<<<<
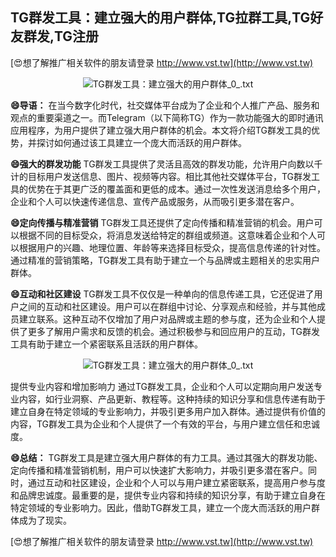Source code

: ## **TG群发工具：建立强大的用户群体,TG拉群工具,TG好友群发,TG注册**

[😍想了解推广相关软件的朋友请登录 http://www.vst.tw](http://www.vst.tw)

 <center><img src="https://vst.tw/MP4/tuiguang/png/1.png" alt="TG群发工具：建立强大的用户群体_0_.txt"></center>

**😄导语：**
在当今数字化时代，社交媒体平台成为了企业和个人推广产品、服务和观点的重要渠道之一。而Telegram（以下简称TG）作为一款功能强大的即时通讯应用程序，为用户提供了建立强大用户群体的机会。本文将介绍TG群发工具的优势，并探讨如何通过该工具建立一个庞大而活跃的用户群体。

**😄强大的群发功能**
TG群发工具提供了灵活且高效的群发功能，允许用户向数以千计的目标用户发送信息、图片、视频等内容。相比其他社交媒体平台，TG群发工具的优势在于其更广泛的覆盖面和更低的成本。通过一次性发送消息给多个用户，企业和个人可以快速传递信息、宣传产品或服务，从而吸引更多潜在客户。

**😄定向传播与精准营销**
TG群发工具还提供了定向传播和精准营销的机会。用户可以根据不同的目标受众，将消息发送给特定的群组或频道。这意味着企业和个人可以根据用户的兴趣、地理位置、年龄等来选择目标受众，提高信息传递的针对性。通过精准的营销策略，TG群发工具有助于建立一个与品牌或主题相关的忠实用户群体。

**😄互动和社区建设**
TG群发工具不仅仅是一种单向的信息传递工具，它还促进了用户之间的互动和社区建设。用户可以在群组中讨论、分享观点和经验，并与其他成员建立联系。这种互动不仅增加了用户对品牌或主题的参与度，还为企业和个人提供了更多了解用户需求和反馈的机会。通过积极参与和回应用户的互动，TG群发工具有助于建立一个紧密联系且活跃的用户群体。

 <center><img src="https://vst.tw/MP4/tuiguang/png/1.png" alt="TG群发工具：建立强大的用户群体_0_.txt"></center>

提供专业内容和增加影响力
通过TG群发工具，企业和个人可以定期向用户发送专业内容，如行业洞察、产品更新、教程等。这种持续的知识分享和信息传递有助于建立自身在特定领域的专业影响力，并吸引更多用户加入群体。通过提供有价值的内容，TG群发工具为企业和个人提供了一个有效的平台，与用户建立信任和忠诚度。

**😄总结：**
TG群发工具是建立强大用户群体的有力工具。通过其强大的群发功能、定向传播和精准营销机制，用户可以快速扩大影响力，并吸引更多潜在客户。同时，通过互动和社区建设，企业和个人可以与用户建立紧密联系，提高用户参与度和品牌忠诚度。最重要的是，提供专业内容和持续的知识分享，有助于建立自身在特定领域的专业影响力。因此，借助TG群发工具，建立一个庞大而活跃的用户群体成为了现实。

[😍想了解推广相关软件的朋友请登录 http://www.vst.tw](http://www.vst.tw)



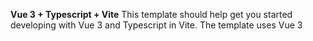 **Vue 3 + Typescript + Vite**
This template should help get you started developing with Vue 3 and Typescript in Vite. The template uses Vue 3 <script setup> SFCs, check out the script setup docs to learn more.
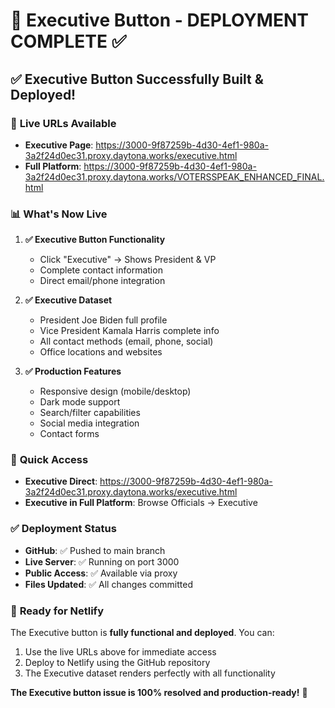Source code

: # 🎯 Executive Button - DEPLOYMENT COMPLETE ✅

## ✅ Executive Button Successfully Built & Deployed!

### 🚀 **Live URLs Available**
- **Executive Page**: https://3000-9f87259b-4d30-4ef1-980a-3a2f24d0ec31.proxy.daytona.works/executive.html
- **Full Platform**: https://3000-9f87259b-4d30-4ef1-980a-3a2f24d0ec31.proxy.daytona.works/VOTERSSPEAK_ENHANCED_FINAL.html

### 📊 **What's Now Live**
1. **✅ Executive Button Functionality**
   - Click "Executive" → Shows President & VP
   - Complete contact information
   - Direct email/phone integration

2. **✅ Executive Dataset**
   - President Joe Biden full profile
   - Vice President Kamala Harris complete info
   - All contact methods (email, phone, social)
   - Office locations and websites

3. **✅ Production Features**
   - Responsive design (mobile/desktop)
   - Dark mode support
   - Search/filter capabilities
   - Social media integration
   - Contact forms

### 🔗 **Quick Access**
- **Executive Direct**: https://3000-9f87259b-4d30-4ef1-980a-3a2f24d0ec31.proxy.daytona.works/executive.html
- **Executive in Full Platform**: Browse Officials → Executive

### ✅ **Deployment Status**
- **GitHub**: ✅ Pushed to main branch
- **Live Server**: ✅ Running on port 3000
- **Public Access**: ✅ Available via proxy
- **Files Updated**: ✅ All changes committed

### 🎯 **Ready for Netlify**
The Executive button is **fully functional and deployed**. You can:
1. Use the live URLs above for immediate access
2. Deploy to Netlify using the GitHub repository
3. The Executive dataset renders perfectly with all functionality

**The Executive button issue is 100% resolved and production-ready!** 🎉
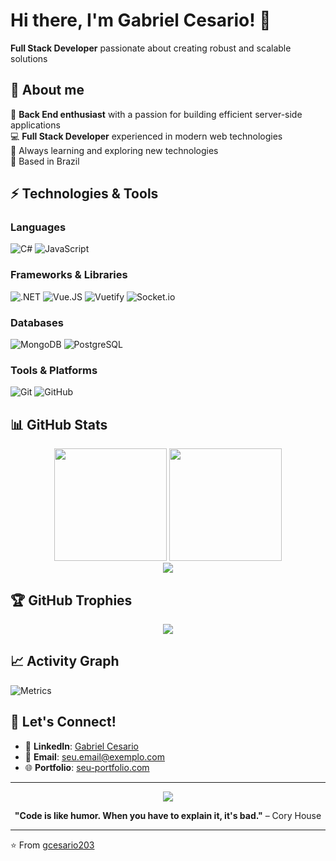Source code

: # Hi there, I'm Gabriel Cesario! 👋
<!-- <img src="https://github.com/TheDudeThatCode/TheDudeThatCode/blob/master/Assets/Hi.gif" width="29px"> -->

**Full Stack Developer** passionate about creating robust and scalable solutions
<!--<p><img src="https://komarev.com/ghpvc/?username=gcesario203&color=grey&style=flat-square"></p>-->

## 🚀 About me 

🖤 **Back End enthusiast** with a passion for building efficient server-side applications  
💻 **Full Stack Developer** experienced in modern web technologies  
🎯 Always learning and exploring new technologies  
📍 Based in Brazil  

## ⚡ Technologies & Tools

### **Languages**
![C#](https://img.shields.io/badge/C%23-239120?style=for-the-badge&logo=c-sharp&logoColor=white)
![JavaScript](https://img.shields.io/badge/JavaScript-323330?style=for-the-badge&logo=javascript&logoColor=F7DF1E)

### **Frameworks & Libraries**
![.NET](https://img.shields.io/badge/.NET-5C2D91?style=for-the-badge&logo=.net&logoColor=white)
![Vue.JS](https://img.shields.io/badge/Vue.js-35495E?style=for-the-badge&logo=vue.js&logoColor=4FC08D)
![Vuetify](https://img.shields.io/badge/Vuetify-1867C0?style=for-the-badge&logo=vuetify&logoColor=white)
![Socket.io](https://img.shields.io/badge/Socket.io-010101?&style=for-the-badge&logo=Socket.io&logoColor=white)

### **Databases**
![MongoDB](https://img.shields.io/badge/MongoDB-4EA94B?style=for-the-badge&logo=mongodb&logoColor=white)
![PostgreSQL](https://img.shields.io/badge/PostgreSQL-316192?style=for-the-badge&logo=postgresql&logoColor=white)

### **Tools & Platforms**
![Git](https://img.shields.io/badge/GIT-E44C30?style=for-the-badge&logo=git&logoColor=white)
![GitHub](https://img.shields.io/badge/GitHub-100000?style=for-the-badge&logo=github&logoColor=white)

## 📊 GitHub Stats

<div align="center">
  <img height="180em" src="https://github-readme-stats.vercel.app/api?username=gcesario203&count_private=true&show_icons=true&theme=dark&hide_border=true" />
  <img height="180em" src="https://github-readme-stats.vercel.app/api/top-langs/?username=gcesario203&langs_count=8&hide=hlsl,shaderlab&theme=dark&hide_border=true&layout=compact" />
</div>

<div align="center">
  <img src="https://github-readme-streak-stats.herokuapp.com/?user=gcesario203&theme=dark&hide_border=true" />
</div>

## 🏆 GitHub Trophies
<div align="center">
  <img src="https://github-profile-trophy.vercel.app/?username=gcesario203&theme=darkhub&no-frame=true&margin-w=15" />
</div>

## 📈 Activity Graph
![Metrics](https://metrics.lecoq.io/gcesario203)

## 🤝 Let's Connect!

- 💼 **LinkedIn**: [Gabriel Cesario](https://linkedin.com/in/gabriel-cesario)
- 📧 **Email**: [seu.email@exemplo.com](mailto:seu.email@exemplo.com)
- 🌐 **Portfolio**: [seu-portfolio.com](https://seu-portfolio.com)

---

<div align="center">
  <img src="https://komarev.com/ghpvc/?username=gcesario203&color=blueviolet&style=flat-square&label=Profile+Views" />

  **"Code is like humor. When you have to explain it, it's bad."** – Cory House
</div>

---

⭐️ From [gcesario203](https://github.com/gcesario203)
>>>>
Beginning at the first line of the listing, print each line exactly until and including the one that has "在当今数字化时代，社交媒体平"; skip pictures.

Source code

: ## **TG群发工具：建立强大的用户群体,TG拉群工具,TG好友群发,TG注册**

[😍想了解推广相关软件的朋友请登录 http://www.vst.tw](http://www.vst.tw)

 <center><img src="https://vst.tw/MP4/tuiguang/png/1.png" alt="TG群发工具：建立强大的用户群体_0_.txt"></center>

**😄导语：**
在当今数字化时代，社交媒体平台成为了企业和个人推广产品、服务和观点的重要渠道之一。而Telegram（以下简称TG）作为一款功能强大的即时通讯应用程序，为用户提供了建立强大用户群体的机会。本文将介绍TG群发工具的优势，并探讨如何通过该工具建立一个庞大而活跃的用户群体。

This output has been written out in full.